Translation elongation regulates substrate selection by the signal recognition particle

Abstract

The signal recognition particle (SRP) is a universally conserved cellular machinery responsible for delivering membrane and secretory proteins to the proper cellular destination. The precise mechanism by which fidelity is achieved by the SRP pathway within the in vivo environment is yet to be understood. Previous studies have focused on the SRP pathway in isolation. Here we describe another important factor that modulates substrate selection by the SRP pathway: the ongoing synthesis of the nascent polypeptide chain by the ribosome. A slower translation elongation rate rescues the targeting defect of substrate proteins bearing mutant, suboptimal signal sequences both in vitro and in vivo. Consistent with a kinetic origin of this effect, similar rescue of protein targeting was also observed with mutant SRP receptors or SRP RNAs that specifically compromise the kinetics of SRP-receptor interaction during protein targeting.
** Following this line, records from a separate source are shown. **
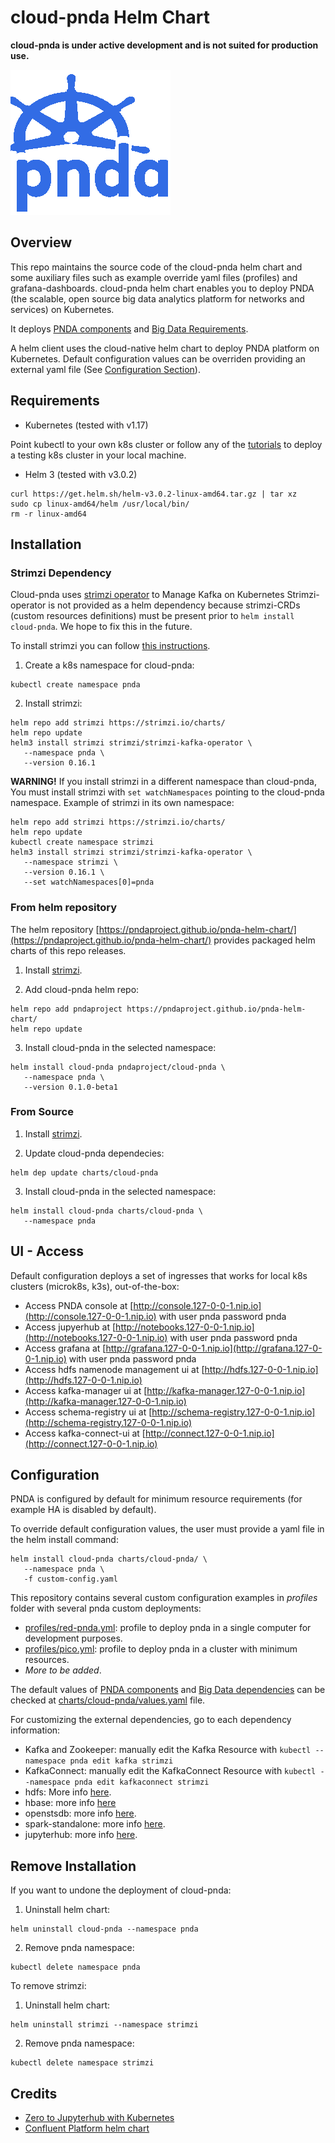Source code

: # cloud-pnda Helm Chart

**cloud-pnda is under active development and is not suited for production use.**

![logo](kube-pnda_icon.png)

## Overview

This repo maintains the source code of the cloud-pnda helm chart and some auxiliary files such as example override yaml files (profiles) and grafana-dashboards.
cloud-pnda helm chart enables you to deploy PNDA (the scalable, open source big data analytics platform for networks and services) on Kubernetes.

It deploys [PNDA components](cloud-pnda/templates) and [Big Data Requirements](cloud-pnda/charts). 

A helm client uses the cloud-native helm chart to deploy PNDA platform on Kubernetes. 
Default configuration values can be overriden providing an external yaml file (See [Configuration Section](#Configuration)).

## Requirements

- Kubernetes (tested with v1.17)

Point kubectl to your own k8s cluster or follow any of the [tutorials](tutorials/) to deploy a testing k8s cluster in your local machine.

- Helm 3 (tested with v3.0.2)

```
curl https://get.helm.sh/helm-v3.0.2-linux-amd64.tar.gz | tar xz
sudo cp linux-amd64/helm /usr/local/bin/
rm -r linux-amd64
```

## Installation

### Strimzi Dependency

Cloud-pnda uses [strimzi operator](https://strimzi.io) to Manage Kafka on Kubernetes
Strimzi-operator is not provided as a helm dependency because strimzi-CRDs (custom resources definitions) must be present
prior to `helm install cloud-pnda`. We hope to fix this in the future.

To install strimzi you can follow [this instructions](https://strimzi.io/2018/11/01/using-helm.html).

1.  Create a k8s namespace for cloud-pnda:

```
kubectl create namespace pnda
```

2. Install strimzi:

```
helm repo add strimzi https://strimzi.io/charts/
helm repo update
helm3 install strimzi strimzi/strimzi-kafka-operator \
   --namespace pnda \
   --version 0.16.1 
```

**WARNING!** If you install strimzi in a different namespace than cloud-pnda, You must install strimzi with `set watchNamespaces` pointing to the cloud-pnda namespace.
Example of strimzi in its own namespace:

```
helm repo add strimzi https://strimzi.io/charts/
helm repo update
kubectl create namespace strimzi
helm3 install strimzi strimzi/strimzi-kafka-operator \
   --namespace strimzi \
   --version 0.16.1 \
   --set watchNamespaces[0]=pnda
```
 
### From helm repository

The helm repository [https://pndaproject.github.io/pnda-helm-chart/](https://pndaproject.github.io/pnda-helm-chart/) provides packaged helm charts of this repo releases.

1. Install [strimzi](#Strimzi-Dependency).

2. Add cloud-pnda helm repo:
```
helm repo add pndaproject https://pndaproject.github.io/pnda-helm-chart/
helm repo update
```

3. Install cloud-pnda in the selected namespace:
```
helm install cloud-pnda pndaproject/cloud-pnda \
   --namespace pnda \
   --version 0.1.0-beta1
```

### From Source

1. Install [strimzi](#Strimzi-Dependency).

2. Update cloud-pnda dependecies:
```
helm dep update charts/cloud-pnda
```

3. Install cloud-pnda in the selected namespace:
```
helm install cloud-pnda charts/cloud-pnda \
   --namespace pnda
```

## UI - Access
Default configuration deploys a set of ingresses that works for local k8s clusters (microk8s, k3s), out-of-the-box:

- Access PNDA console at [http://console.127-0-0-1.nip.io](http://console.127-0-0-1.nip.io) with user pnda password pnda
- Access jupyerhub at [http://notebooks.127-0-0-1.nip.io](http://notebooks.127-0-0-1.nip.io) with user pnda password pnda
- Access grafana at [http://grafana.127-0-0-1.nip.io](http://grafana.127-0-0-1.nip.io) with user pnda password pnda
- Access hdfs namenode management ui at [http://hdfs.127-0-0-1.nip.io](http://hdfs.127-0-0-1.nip.io)
- Access kafka-manager ui at [http://kafka-manager.127-0-0-1.nip.io](http://kafka-manager.127-0-0-1.nip.io)
- Access schema-registry ui at [http://schema-registry.127-0-0-1.nip.io](http://schema-registry.127-0-0-1.nip.io)
- Access kafka-connect-ui at [http://connect.127-0-0-1.nip.io](http://connect.127-0-0-1.nip.io)

## Configuration

PNDA is configured by default for minimum resource requirements (for example HA is disabled by default).

To override default configuration values, the user must provide a yaml file in the helm install command:

```
helm install cloud-pnda charts/cloud-pnda/ \
   --namespace pnda \
   -f custom-config.yaml
```
 
This repository contains several custom configuration examples in *profiles* folder with several pnda custom deployments:
- [profiles/red-pnda.yml](profiles/red-pnda.yml): profile to deploy pnda in a single computer for development purposes.
- [profiles/pico.yml](profiles/pico.yml): profile to deploy pnda in a cluster with minimum resources.
- *More to be added*.

The default values of [PNDA components](charts/cloud-pnda/templates) and [Big Data dependencies](charts/cloud-pnda/requirements.yaml) can be checked at [charts/cloud-pnda/values.yaml](charts/cloud-pnda/values.yaml) file.

For customizing the external dependencies, go to each dependency information:

- Kafka and Zookeeper: manually edit the Kafka Resource with `kubectl --namespace pnda edit kafka strimzi`
- KafkaConnect: manually edit the KafkaConnect Resource with `kubectl --namespace pnda edit kafkaconnect strimzi`
- hdfs: More info [here](https://hub.helm.sh/charts/gradiant/hdfs).
- hbase: more info [here](https://hub.helm.sh/charts/gradiant/hbase)
- openstsdb: more info [here](https://hub.helm.sh/charts/gradiant/opentsdb).
- spark-standalone: more info [here](https://hub.helm.sh/charts/gradiant/spark-standalone).
- jupyterhub: more info [here](https://zero-to-jupyterhub.readthedocs.io/en/latest/customizing/index.html).


## Remove Installation

If you want to undone the deployment of cloud-pnda:

1. Uninstall helm chart:

```
helm uninstall cloud-pnda --namespace pnda
```

2. Remove pnda namespace:

```
kubectl delete namespace pnda
```

To remove strimzi:

1. Uninstall helm chart:

```
helm uninstall strimzi --namespace strimzi
```

2. Remove pnda namespace:

```
kubectl delete namespace strimzi
```

## Credits

- [Zero to Jupyterhub with Kubernetes](https://zero-to-jupyterhub.readthedocs.io/en/latest/)
- [Confluent Platform helm chart](https://github.com/confluentinc/cp-helm-charts)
These data are consistent with a model in which ongoing protein translation is in constant kinetic competition with the targeting of the nascent proteins by the SRP and provides an important factor to regulate the fidelity of substrate selection by the SRP.

FIGURE 1.

Use of β-OH-Leu to probe the fidelity of protein translocation. A, incorporation of β-OH-Leu into nascent polypeptide reduces the efficiency of pPL translocation. B, the translocation defect of proteins containing β-OH-Leu cannot be rescued by increasing SRP concentration.

FIGURE 2.

The targeting of pPL bearing β-OH-Leu can be rescued by reducing the rate of translation elongation. A, effect of cycloheximide used in this work on the efficiency of pPL translation. B, CHX rescues the targeting defect of pPL bearing β-OH-Leu.

FIGURE 3.

Targeting of proteins with suboptimal signal sequences can be rescued by reducing translation elongation. A, CHX rescues SRP-dependent targeting of proteins with suboptimal signal sequences but has a much smaller effect on the targeting of strong SRP substrates. B, SRP exhibits a lower threshold of substrate selection in the presence of CHX.

FIGURE 4.

Mutations that compromise the kinetics of SRP-SR interaction can be rescued by reducing the rate of translation elongation. A, CHX rescues the defects of mutant FtsYs in the targeting of pPL. B, CHX rescues the defects of mutant SRP RNAs in the targeting of pPL.

FIGURE 5.

Slower translation elongation rescues the targeting defect of sub-optimal SRP substrate proteins in vivo. Failures in the efficient SRP-dependent targeting of FtsQ-PSBT (A), PhoA-Avi (B), and EspP-PSBT (C) were detected by their biotinylation in the cytoplasm, as described in the text, in wild-type (arabinose, +) and SRP-depleted (arabinose, −) cells and in the presence and absence of the translation elongation inhibitor tetracyclin.

FIGURE 6.

Protein targeting by the mammalian SRP is also subject to regulation by translation elongation rates. A, CHX rescues the targeting of proteins with suboptimal signal sequences by the mammalian SRP and SR. B, comparison of the pattern of substrate selection by the mammalian (solid line) and bacterial (dashed line) SRP/SR systems. The data for the bacterial SRP were from Fig. 3.

FIGURE 7.

Model of kinetic competition between protein synthesis and co-translational protein targeting. The ribosome-nascent chain complex can be targeted by the SRP pathway through three major steps, cargo binding (k₁ and k₋₁), SRP-SR assembly (k₂), and cargo unloading (k₃) within a limited time window, which is dictated by the rate of translation elongation (k_T) and the critical nascent chain length beyond which the SRP loses targeting competence.